| BRIEF |
Filter the entries for the word "DoxyCompactItemize". Copy each line in which it occurs.

(Dataset entries)
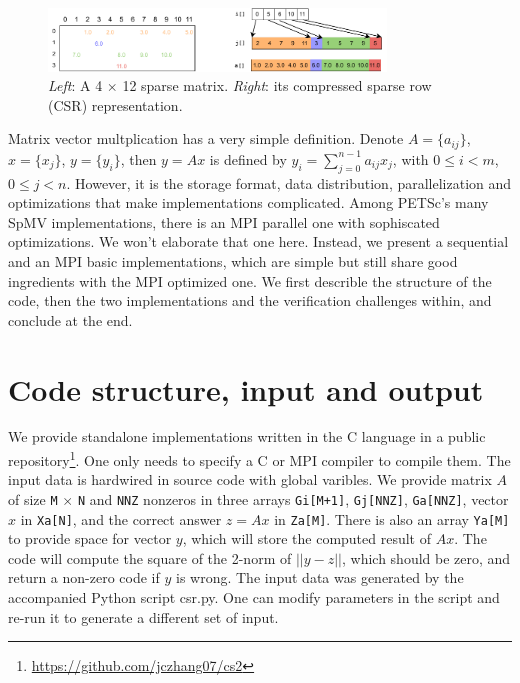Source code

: \documentclass[submission]{eptcs}
\begin{document}
\begin{figure}[h]
  \centering
  \includegraphics[width=0.8\textwidth]{figs/SEQCSR.pdf}
  \caption{{\it Left}: A 4 $\times$ 12 sparse matrix. {\it Right}:  its compressed sparse row (CSR) representation.}
  \label{fig:seqcsr}
\end{figure}

Matrix vector multplication has a very simple definition.
Denote $A = \{a_{ij}\}$, $x = \{x_j\}$, $y = \{y_i\}$, then $y = Ax$ is defined by
$y_i = \sum_{j=0}^{n-1}a_{ij} x_j$, with $0\leq i < m$, $0 \leq j < n$.
However, it is the storage format, data distribution, parallelization and optimizations
that make implementations complicated.
Among PETSc's many SpMV implementations,
there is an MPI parallel one with sophiscated optimizations.
We won't elaborate that one here.
Instead, we present a sequential and an MPI basic implementations, which are simple but still share good
ingredients with the MPI optimized one.
We first describle the structure of the code, then the two implementations and the verification challenges within, and conclude at the end.

\section{Code structure, input and output}
We provide standalone implementations written in the C language in a
public repository\footnote{\url{https://github.com/jczhang07/cs2}}.
One only needs to specify a C or MPI compiler to compile them.
The input data is hardwired in source code with global varibles.
We provide matrix $A$ of size {\tt M} $\times$ {\tt N} and {\tt NNZ} nonzeros in three arrays
{\tt Gi[M+1]}, {\tt Gj[NNZ]}, {\tt Ga[NNZ]},
vector $x$ in {\tt Xa[N]}, and the correct answer $z = Ax$ in {\tt Za[M]}. There is also an array {\tt Ya[M]}
to provide space for vector $y$, which will store the computed result of $Ax$. The code will compute the square of
the 2-norm of $|| y - z ||$, which should be zero, and return a non-zero code if $y$ is wrong.
The input data was generated by the accompanied Python script csr.py. One can modify parameters in the script and re-run
it to generate a different set of input.
\end{document}
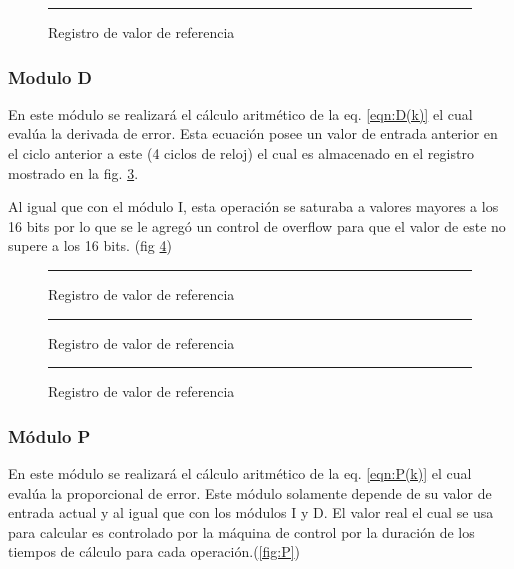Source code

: \documentclass[12pt,a4paper]{article} %
\begin{document}
\begin{figure}[htbp]
  \centering
    \rule{35em}{0.3pt}
  \caption[reg_i]{Registro de valor de referencia}
  \label{fig:regI}
\end{figure}

\subsubsection{Modulo D}

En este módulo se realizará el cálculo aritmético de la eq. \ref{eqn:D(k)} el cual evalúa la derivada de error. Esta ecuación posee un valor de entrada anterior en el ciclo anterior a este (4 ciclos de reloj) el cual es almacenado en el registro mostrado en la fig. \ref{fig:yk1}.

Al igual que con el módulo I, esta operación se saturaba a valores mayores a los 16 bits por lo que se le agregó un control de overflow para que el valor de este no supere a los 16 bits. (fig \ref{fig:overf})

\begin{figure}[htbp]
  \centering
    \rule{35em}{0.3pt}
  \caption[D]{Registro de valor de referencia}
  \label{fig:D}
\end{figure}

\begin{figure}[htbp]
  \centering
    \rule{35em}{0.3pt}
  \caption[yk1]{Registro de valor de referencia}
  \label{fig:yk1}
\end{figure}

\begin{figure}[htbp]
  \centering
    \rule{35em}{0.3pt}
  \caption[overf]{Registro de valor de referencia}
  \label{fig:overf}
\end{figure}

\subsubsection{Módulo P}

En este módulo se realizará el cálculo aritmético de la eq. \ref{eqn:P(k)} el cual evalúa la proporcional de error. Este módulo solamente depende de su valor de entrada actual y al igual que con los módulos I y D. El valor real el cual se usa para calcular es controlado por la máquina de control por la duración de los tiempos de cálculo para cada operación.(\ref{fig:P})
\end{document}
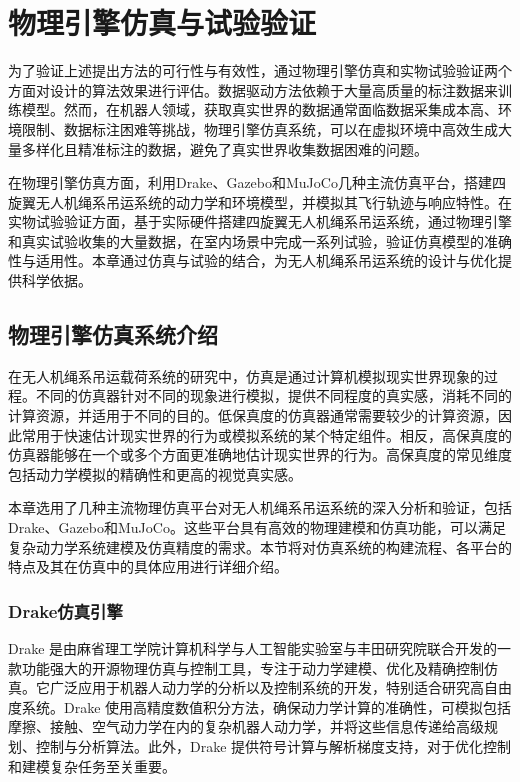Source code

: \documentclass[lang=chs, degree=master, blindreview=true, winfonts=true]{yanputhesis}
\begin{document}
\chapter{物理引擎仿真与试验验证}
为了验证上述提出方法的可行性与有效性，通过物理引擎仿真和实物试验验证两个方面对设计的算法效果进行评估。数据驱动方法依赖于大量高质量的标注数据来训练模型。然而，在机器人领域，获取真实世界的数据通常面临数据采集成本高、环境限制、数据标注困难等挑战，物理引擎仿真系统，可以在虚拟环境中高效生成大量多样化且精准标注的数据，避免了真实世界收集数据困难的问题。

在物理引擎仿真方面，利用Drake、Gazebo和MuJoCo几种主流仿真平台，搭建四旋翼无人机绳系吊运系统的动力学和环境模型，并模拟其飞行轨迹与响应特性。在实物试验验证方面，基于实际硬件搭建四旋翼无人机绳系吊运系统，通过物理引擎和真实试验收集的大量数据，在室内场景中完成一系列试验，验证仿真模型的准确性与适用性。本章通过仿真与试验的结合，为无人机绳系吊运系统的设计与优化提供科学依据。
\section{物理引擎仿真系统介绍}
在无人机绳系吊运载荷系统的研究中，仿真是通过计算机模拟现实世界现象的过程。不同的仿真器针对不同的现象进行模拟，提供不同程度的真实感，消耗不同的计算资源，并适用于不同的目的。低保真度的仿真器通常需要较少的计算资源，因此常用于快速估计现实世界的行为或模拟系统的某个特定组件。相反，高保真度的仿真器能够在一个或多个方面更准确地估计现实世界的行为。高保真度的常见维度包括动力学模拟的精确性和更高的视觉真实感。

本章选用了几种主流物理仿真平台对无人机绳系吊运系统的深入分析和验证，包括Drake、Gazebo和MuJoCo。这些平台具有高效的物理建模和仿真功能，可以满足复杂动力学系统建模及仿真精度的需求。本节将对仿真系统的构建流程、各平台的特点及其在仿真中的具体应用进行详细介绍。



\subsection{Drake仿真引擎}

Drake 是由麻省理工学院计算机科学与人工智能实验室与丰田研究院联合开发的一款功能强大的开源物理仿真与控制工具，专注于动力学建模、优化及精确控制仿真。它广泛应用于机器人动力学的分析以及控制系统的开发，特别适合研究高自由度系统。Drake 使用高精度数值积分方法，确保动力学计算的准确性，可模拟包括摩擦、接触、空气动力学在内的复杂机器人动力学，并将这些信息传递给高级规划、控制与分析算法。此外，Drake 提供符号计算与解析梯度支持，对于优化控制和建模复杂任务至关重要。
\end{document}
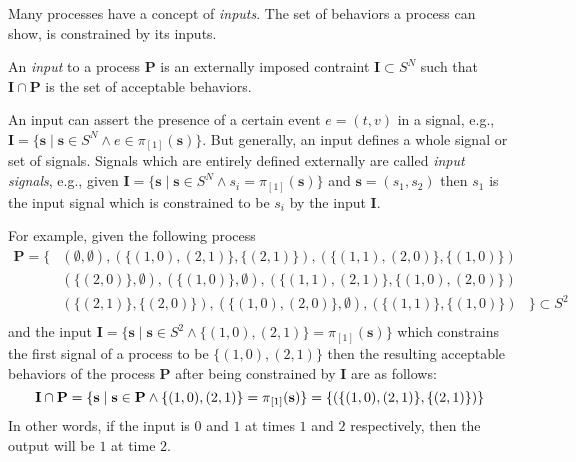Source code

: Many processes have a concept of \emph{inputs}. The set of behaviors
a process can show, is constrained by its inputs.
\begin{definition}\label{tsm-input}
An \emph{input} to a process $\mathbf{P}$ is an externally
imposed contraint $\mathbf{I} \subset S^N$ such that
$\mathbf{I} \cap \mathbf{P}$ is the set of acceptable behaviors.
\end{definition}
An input can assert the presence of a certain event $e = (t,v)$ in a signal,
e.g., $\mathbf{I} = \{\mathbf{s} \mid \mathbf{s} \in S^N \wedge e \in \pi{}_{[1]}(\mathbf{s}) \}$.
But generally, an input defines a whole signal or set of signals.
Signals which are entirely defined externally are called \emph{input signals},
e.g., given $\mathbf{I} = \{\mathbf{s} \mid \mathbf{s} \in S^N \wedge s_i = \pi{}_{[1]}(\mathbf{s})\}$ and
$\mathbf{s} = (s_1, s_2)$ then $s_1$ is the input signal which
is constrained to be $s_i$ by the input $\mathbf{I}$.


\begin{example}
For example, given the following process
\label{ex:example-with-process-1}
\begin{displaymath}
\begin{array}{rll}
  \mathbf{P} = \{ & (\emptyset,\emptyset), (\{(1,0),(2,1)\},\{(2,1)\}), (\{(1,1),(2,0)\},\{(1,0)\})&\\
                  & (\{(2,0)\},\emptyset), (\{(1,0)\},\emptyset), (\{(1,1),(2,1)\},\{(1,0),(2,0)\})&\\
                  & (\{(2,1)\},\{(2,0)\}), (\{(1,0),(2,0)\},\emptyset), (\{(1,1)\},\{(1,0)\}) &\} \subset S^2\\
\end{array}
\end{displaymath}
and the input $\mathbf{I} = \{\mathbf{s} \mid  \mathbf{s} \in S^2 \wedge \{(1,0),(2,1)\} = \pi{}_{[1]}(\mathbf{s})\}$
which constrains the first signal of a process to be $\{(1,0),(2,1)\}$ then
the resulting acceptable behaviors of the process $\mathbf{P}$ after being
constrained by $\mathbf{I}$ are as follows:
\begin{displaymath}
  \mathbf{I} \cap \mathbf{P} = \{\mathbf{s} \mid \mathbf{s} \in \mathbf{P} \wedge \{(1,0),(2,1)\} = \pi{}_{[1]}(\mathbf{s})\} =
                               \{(\{(1,0),(2,1)\},\{(2,1)\})\}\\
\end{displaymath}
In other words, if the input is $0$ and $1$ at times $1$ and $2$ respectively,
then the output will be $1$ at time $2$.
\end{example}

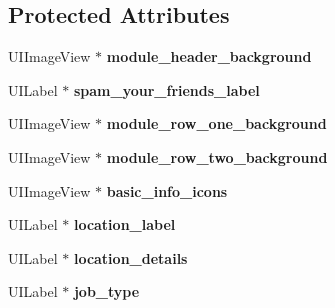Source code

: \subsection*{\-Protected \-Attributes}
\begin{DoxyCompactItemize}
\item 
\hypertarget{interface_basic_info_module_a74c14ff9ebd23bda9d74c67a16d1ac32}{
\-U\-I\-Image\-View $\ast$ {\bfseries module\-\_\-header\-\_\-background}}
\label{interface_basic_info_module_a74c14ff9ebd23bda9d74c67a16d1ac32}

\item 
\hypertarget{interface_basic_info_module_ae2d410b2da972808c4195e02d955c58a}{
\-U\-I\-Label $\ast$ {\bfseries spam\-\_\-your\-\_\-friends\-\_\-label}}
\label{interface_basic_info_module_ae2d410b2da972808c4195e02d955c58a}

\item 
\hypertarget{interface_basic_info_module_a4db9ef90811ee4c2f23b06440249bbf7}{
\-U\-I\-Image\-View $\ast$ {\bfseries module\-\_\-row\-\_\-one\-\_\-background}}
\label{interface_basic_info_module_a4db9ef90811ee4c2f23b06440249bbf7}

\item 
\hypertarget{interface_basic_info_module_a24e817e95a9ee123a1622eab312f77ec}{
\-U\-I\-Image\-View $\ast$ {\bfseries module\-\_\-row\-\_\-two\-\_\-background}}
\label{interface_basic_info_module_a24e817e95a9ee123a1622eab312f77ec}

\item 
\hypertarget{interface_basic_info_module_ab7fb71d1b08eed0674a3ed73f9f40d6a}{
\-U\-I\-Image\-View $\ast$ {\bfseries basic\-\_\-info\-\_\-icons}}
\label{interface_basic_info_module_ab7fb71d1b08eed0674a3ed73f9f40d6a}

\item 
\hypertarget{interface_basic_info_module_aea776f686beb15d66707e7a5f270ff64}{
\-U\-I\-Label $\ast$ {\bfseries location\-\_\-label}}
\label{interface_basic_info_module_aea776f686beb15d66707e7a5f270ff64}

\item 
\hypertarget{interface_basic_info_module_a5366134b787b900f12e98f38732278d8}{
\-U\-I\-Label $\ast$ {\bfseries location\-\_\-details}}
\label{interface_basic_info_module_a5366134b787b900f12e98f38732278d8}

\item 
\hypertarget{interface_basic_info_module_a5aebe76bbb7704ccf057323c52f1b388}{
\-U\-I\-Label $\ast$ {\bfseries job\-\_\-type}}
\label{interface_basic_info_module_a5aebe76bbb7704ccf057323c52f1b388}


\end{DoxyCompactItemize}
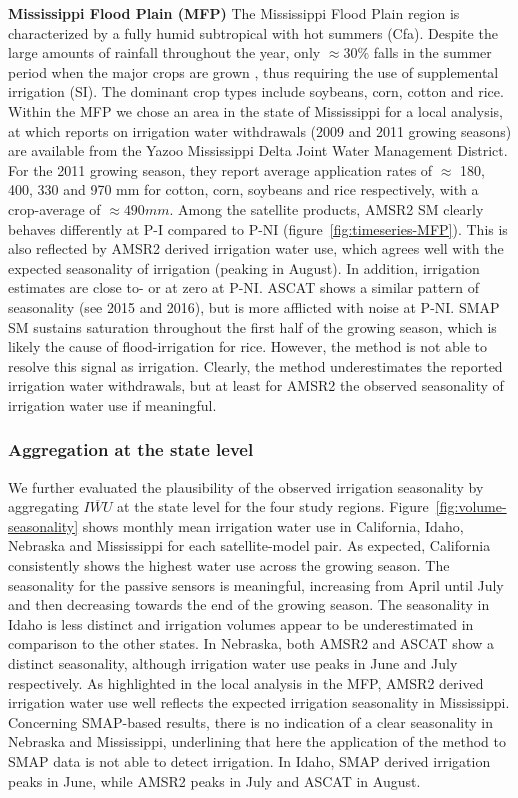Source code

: \documentclass[hess, manuscript]{copernicus}
\begin{document}
\textbf{Mississippi Flood Plain (MFP)}
The Mississippi Flood Plain region is characterized by a fully humid subtropical with hot summers (Cfa). Despite the large amounts of rainfall throughout the year, only $\approx 30\%$ falls in the summer period when the major crops are grown \citep{kebede2014irrigation}, thus requiring the use of supplemental irrigation (SI). The dominant crop types include soybeans, corn, cotton and rice. Within the MFP we chose an area in the state of Mississippi for a local analysis, at which reports on irrigation water withdrawals (2009 and 2011 growing seasons) are available from the Yazoo Mississippi Delta Joint Water Management District. For the 2011 growing season, they report average application rates of $\approx$ 180, 400, 330 and 970 mm for cotton, corn, soybeans and rice respectively, with a crop-average of $\approx 490 mm$. Among the satellite products, AMSR2 SM clearly behaves differently at P-I compared to P-NI (figure~\ref{fig:timeseries-MFP}). This is also reflected by AMSR2 derived irrigation water use, which agrees well with the expected seasonality of irrigation (peaking in August). In addition, irrigation estimates are close to- or at zero at P-NI. ASCAT shows a similar pattern of seasonality (see 2015 and 2016), but is more afflicted with noise at P-NI. SMAP SM sustains saturation throughout the first half of the growing season, which is likely the cause of flood-irrigation for rice. However, the method is not able to resolve this signal as irrigation. Clearly, the method underestimates the reported irrigation water withdrawals, but at least for AMSR2 the observed seasonality of irrigation water use if meaningful.

\subsubsection{Aggregation at the state level}
\label{sssec:seasonality-aggregated}
We further evaluated the plausibility of the observed irrigation seasonality by aggregating $\overline{IWU}$ at the state level for the four study regions. Figure~\ref{fig:volume-seasonality} shows monthly mean irrigation water use in California, Idaho, Nebraska and Mississippi for each satellite-model pair. As expected, California consistently shows the highest water use across the growing season. The seasonality for the passive sensors is meaningful, increasing from April until July and then decreasing towards the end of the growing season. The seasonality in Idaho is less distinct and irrigation volumes appear to be underestimated in comparison to the other states. In Nebraska, both AMSR2 and ASCAT show a distinct seasonality, although irrigation water use peaks in June and July respectively. As highlighted in the local analysis in the MFP, AMSR2 derived irrigation water use well reflects the expected irrigation seasonality in Mississippi. Concerning SMAP-based results, there is no indication of a clear seasonality in Nebraska and Mississippi, underlining that here the application of the method to SMAP data is not able to detect irrigation. In Idaho, SMAP derived irrigation peaks in June, while AMSR2 peaks in July and ASCAT in August.
\end{document}
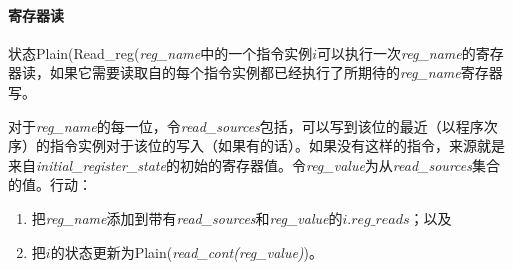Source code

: \paragraph{寄存器读}\label{omm:reg_read}
状态{\sc Plain}({\sc Read\_reg}({\it reg\_name}中的一个指令实例$i$可以执行一次{\it reg\_name}的寄存器读，如果它需要读取自的每个指令实例都已经执行了所期待的{\it reg\_name}寄存器写。

对于{\it reg\_name}的每一位，令{\it read\_sources}包括，可以写到该位的最近（以程序次序）的指令实例对于该位的写入（如果有的话）。如果没有这样的指令，来源就是来自{\it initial\_register\_state}的初始的寄存器值。令{\it reg\_value}为从{\it read\_sources}集合的值。行动：
\begin{enumerate}
\item 把{\it reg\_name}添加到带有{\it read\_sources}和{\it reg\_value}的$i.\textit{reg\_reads}$；以及 %
\item 把$i$的状态更新为{\sc Plain}({\it read\_cont(reg\_value)})。 %
\end{enumerate}


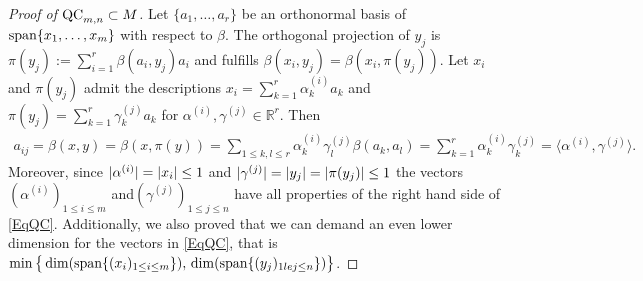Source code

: \begin{proof}[Proof of $ \textup{QC}_{m,n} \subset M $]
	Let $ \{a_1,\hdots,a_r\} $ be an orthonormal basis of $ \textup{span} \{ x_1,\hdots,x_m \} $ with respect to $ \beta $. 
	The orthogonal projection of $ y_j $ is $ \pi(y_j):= \sum_{i=1}^{r}\beta(a_i,y_j)a_i $ and fulfills
	$ \beta(x_i,y_j) = \beta(x_i,\pi(y_j)) $. 
	Let $ x_i $ and $ \pi(y_j) $ admit the descriptions 
	$ x_i = \sum_{k=1}^{r}\alpha_k^{(i)}a_k$ and $  \pi(y_j) = \sum_{k=1}^r \gamma_k^{(j)} a_k$ for $ \alpha^{(i)}, \gamma^{(j)} \in \mathbb{R}^r $. Then
	\begin{align*}
	a_{ij}= \beta(x,y)= \beta(x,\pi(y)) = \sum_{1 \le k,l \le r} \alpha_k^{(i)} \gamma_l^{(j)} \beta(a_k,a_l) = \sum_{k=1}^{r}\alpha_k^{(i)}\gamma_k^{(j)} = \langle \alpha^{(i)}, \gamma^{(j)} \rangle.
	\end{align*}
	Moreover, since $ \vert\alpha^{(i)} \vert= {\left|{x_i}\right|} \le 1$ and $\vert \gamma^{(j)}\vert=  {\left|{y_j}\right|}= {\left|{\pi(y_j)}\right|} \le 1 $ the vectors $ (\alpha^{(i)})_{1 \le i \le m} $ and$ (\gamma^{(j)})_{1 \le j \le n} $ have all properties of the right hand side of \ref{EqQC}.
	Additionally, we also proved that we can demand an even lower dimension for the vectors in \ref{EqQC}, that is  
	$ \min \big \{ \dim( \textup{span} \{ (x_i)_{1 \le i \le m} \}),\, \dim(\textup{span} \{ (y_j)_{1 le j \le n} \} )\big \} $.
\end{proof}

| TASK RESULT |
\begin{DoxyCompactItemize}
\end{DoxyCompactItemize}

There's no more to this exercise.